Comment se passe ton marathon ? Est-ce que tu t’attendais à passer autant d’athlètes sur la fin?
Pas forcément… En étant 8ème, j’aurais aimé toujours garder ma place, et surtout rester dans le top 10. Puis je me suis fait passer par les gazelles… (Raelert, Van Berkel, Potts, Frodeno). Et comme j’avais doublé Romain, je me retrouve 11e… Je cours sans GPS, donc j’avais l’impression de courir trop lentement, et mentalement c’était dur! Mais finalement, comme d’habitude, après Palani ça ralentit…
A chaque fois que je passais un autre athlète, je me disais que c’était génial, avec malgré tout l’espoir que certains serrent le moteur sur la fin pour que je puisse rentrer dans les 6. Il a fallu que je m’arrache jusqu’à la fin, car Potts était 30s devant et Fromhold 30s derrière pendant au moins 10km, mais quand je passe Van Berkel et que je me retrouve 5ème, je me suis dit que là il fallait absolument tout faire pour garder cette place.

Qu’est ce que représente pour toi ce top 5?
Beaucoup de choses… Déjà, avant la course, je me disais qu’un jour, avec toutes les conditions favorables réunies, je pourrais peut-être égaler la meilleure perf masculine Française à Hawaï (6ème… A l’époque!) Mais 5ème, très franchement c’est juste incroyable. Et génial. Et inespéré avant la course.

Est-ce que tu t’attendais à une dynamique comme cela? C’est étrange parce que beaucoup de favoris sont quand même passés totalement à coté de leur course. Comment expliques-tu cela?
Je ne suis pas à leur place, mais il y a toujours des surprises à Hawaï non?

L’année dernière, tu me disais qu’un TOP 10 était ton objectif absolu.

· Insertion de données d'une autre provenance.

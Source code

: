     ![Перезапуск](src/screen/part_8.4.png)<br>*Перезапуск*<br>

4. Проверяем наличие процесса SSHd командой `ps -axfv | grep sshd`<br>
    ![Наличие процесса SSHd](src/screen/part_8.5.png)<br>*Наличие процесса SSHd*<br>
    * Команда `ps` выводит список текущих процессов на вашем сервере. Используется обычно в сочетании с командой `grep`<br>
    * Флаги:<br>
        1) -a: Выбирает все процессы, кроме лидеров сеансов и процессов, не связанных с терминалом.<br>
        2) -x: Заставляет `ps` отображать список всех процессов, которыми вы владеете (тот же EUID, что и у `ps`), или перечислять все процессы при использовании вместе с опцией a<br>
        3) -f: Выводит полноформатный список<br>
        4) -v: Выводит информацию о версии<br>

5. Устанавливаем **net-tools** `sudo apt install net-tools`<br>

Penses-tu arrêter ?  :p Maintenant, tu fais top 5 en étant pour la première fois un vrai pro à temps complet… On se dit quoi maintenant?
Faire un top 10 et arrêter… Ca n’a jamais été le plan!
Mais maintenant, je ne me dis pas « ça y est, l’an prochain je fais 3ème, etc… » Le sport de haut niveau est fait de hauts et de bas, je vais travailler dur encore et encore et on verra bien. Pour le moment, je savoure, point!
Photo: Pierre Moulierac
Photo: Pierre Moulierac


Tu vas avoir un nouveau statut désormais…
Finalement, ton passage en Chine était une bonne idée, non?
Oui, c’était une bonne idée. Mais c’est toujours plus facile de s’en convaincre à posteriori. Je repense à certains commentaires sur internet des mecs qui connaissent tout sur tout et qui disaient qu’il n’y avait pas de niveau sur la course en Chine, ou que tu ne peux pas être en forme 3 semaines après ça… Et ça me fait sourire.

Avec ton accident en début d’année, tu sais que tu deviens la nouvelle source de motivation pour beaucoup…
Très sincèrement, si c’est le cas, j’en suis très heureux. Ca a été très dur pour moi, mais aussi pour ma famille, et je me suis vraiment battu pour retrouver mon niveau. Si ça peut donner du courage à ceux qui vivent la même chose, c’est bien.

1 commentaire
  1. Sympa cette interview de Cyril.La tête dans les nuages, mais les pieds bien sur Terre.Belle analyse de sa course. Bon reportage d’Alexandre une fois de plus.